**Information shown**.

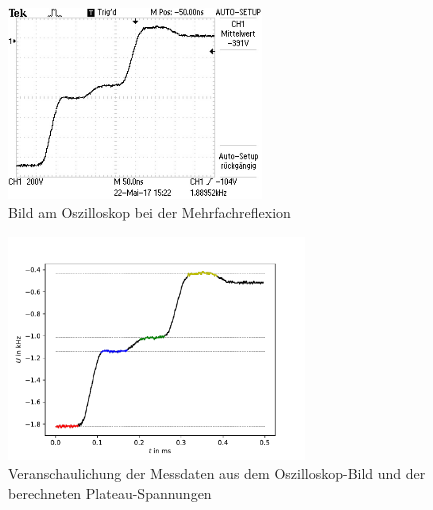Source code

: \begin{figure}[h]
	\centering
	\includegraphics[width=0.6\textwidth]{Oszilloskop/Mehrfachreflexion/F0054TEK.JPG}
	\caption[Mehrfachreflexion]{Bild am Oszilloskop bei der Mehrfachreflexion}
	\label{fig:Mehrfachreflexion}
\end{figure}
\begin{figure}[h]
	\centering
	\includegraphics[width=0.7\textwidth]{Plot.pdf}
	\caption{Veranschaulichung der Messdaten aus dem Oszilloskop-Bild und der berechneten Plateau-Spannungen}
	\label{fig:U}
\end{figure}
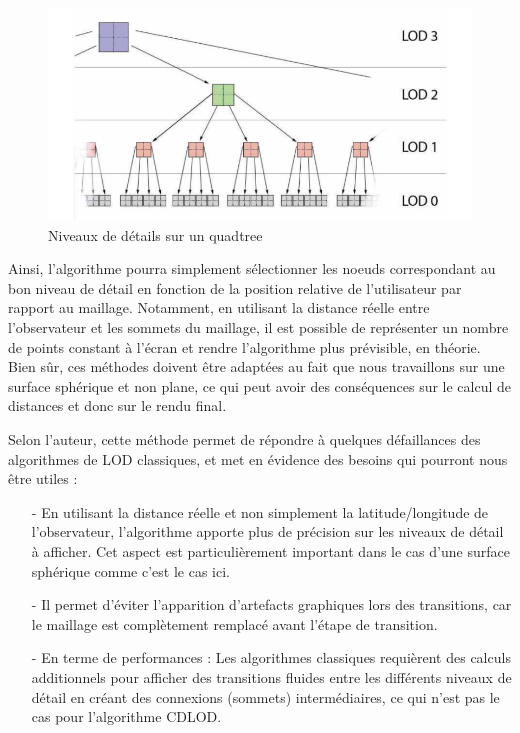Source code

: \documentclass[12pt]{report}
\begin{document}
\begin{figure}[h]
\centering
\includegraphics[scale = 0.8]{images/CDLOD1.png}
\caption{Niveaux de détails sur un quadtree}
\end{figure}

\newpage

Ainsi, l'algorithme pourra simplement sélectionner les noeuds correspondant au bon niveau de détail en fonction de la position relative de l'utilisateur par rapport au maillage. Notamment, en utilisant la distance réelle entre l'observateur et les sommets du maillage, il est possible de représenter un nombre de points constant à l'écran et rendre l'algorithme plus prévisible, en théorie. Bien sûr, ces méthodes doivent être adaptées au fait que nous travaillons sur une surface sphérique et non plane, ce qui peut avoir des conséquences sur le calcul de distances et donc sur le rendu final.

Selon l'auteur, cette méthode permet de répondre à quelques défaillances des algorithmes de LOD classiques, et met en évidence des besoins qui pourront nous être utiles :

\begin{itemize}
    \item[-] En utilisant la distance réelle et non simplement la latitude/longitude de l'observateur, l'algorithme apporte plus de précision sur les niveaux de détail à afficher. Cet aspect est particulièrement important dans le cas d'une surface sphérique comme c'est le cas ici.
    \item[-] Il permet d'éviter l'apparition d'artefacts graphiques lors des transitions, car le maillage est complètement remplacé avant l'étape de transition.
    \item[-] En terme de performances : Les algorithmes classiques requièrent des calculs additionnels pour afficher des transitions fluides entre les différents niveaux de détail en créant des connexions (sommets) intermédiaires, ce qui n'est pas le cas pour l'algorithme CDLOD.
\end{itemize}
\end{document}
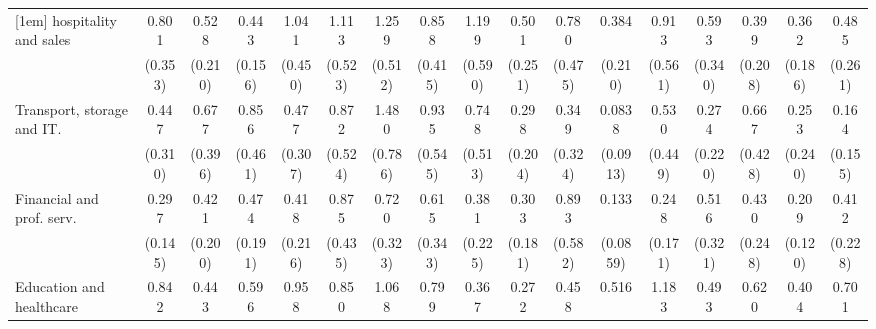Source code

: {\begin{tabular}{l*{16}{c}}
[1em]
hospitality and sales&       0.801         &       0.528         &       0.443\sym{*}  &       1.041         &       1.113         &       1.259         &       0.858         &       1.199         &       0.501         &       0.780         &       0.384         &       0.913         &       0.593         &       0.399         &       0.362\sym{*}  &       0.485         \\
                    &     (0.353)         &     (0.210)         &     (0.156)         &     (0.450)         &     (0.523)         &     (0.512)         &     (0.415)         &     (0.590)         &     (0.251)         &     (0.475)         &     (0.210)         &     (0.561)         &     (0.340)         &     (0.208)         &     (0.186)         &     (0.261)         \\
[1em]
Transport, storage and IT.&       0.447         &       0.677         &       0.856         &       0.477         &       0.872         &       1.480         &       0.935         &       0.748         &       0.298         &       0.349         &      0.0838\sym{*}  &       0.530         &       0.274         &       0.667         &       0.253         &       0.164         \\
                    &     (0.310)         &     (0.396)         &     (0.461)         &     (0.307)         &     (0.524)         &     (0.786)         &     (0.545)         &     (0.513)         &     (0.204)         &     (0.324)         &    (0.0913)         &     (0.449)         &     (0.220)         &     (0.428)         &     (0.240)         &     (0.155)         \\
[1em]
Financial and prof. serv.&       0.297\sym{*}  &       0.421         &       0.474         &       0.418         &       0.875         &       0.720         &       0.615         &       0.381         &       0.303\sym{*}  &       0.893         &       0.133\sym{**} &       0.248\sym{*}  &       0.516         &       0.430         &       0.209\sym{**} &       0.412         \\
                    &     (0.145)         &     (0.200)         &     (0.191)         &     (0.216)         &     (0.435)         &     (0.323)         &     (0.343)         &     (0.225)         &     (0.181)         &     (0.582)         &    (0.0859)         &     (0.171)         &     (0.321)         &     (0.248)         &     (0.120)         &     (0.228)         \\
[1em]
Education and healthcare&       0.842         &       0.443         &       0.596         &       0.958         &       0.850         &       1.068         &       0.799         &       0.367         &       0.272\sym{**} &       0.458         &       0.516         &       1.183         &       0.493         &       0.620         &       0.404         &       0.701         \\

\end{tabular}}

**Problem to solve**. Your answer must consist of every line from the listing that holds the string "Oszilloskop".

**Result of this task**.
	\includegraphics[width=0.6\textwidth]{Oszilloskop/Mehrfachreflexion/F0054TEK.JPG}
	\caption[Mehrfachreflexion]{Bild am Oszilloskop bei der Mehrfachreflexion}
	\caption{Veranschaulichung der Messdaten aus dem Oszilloskop-Bild und der berechneten Plateau-Spannungen}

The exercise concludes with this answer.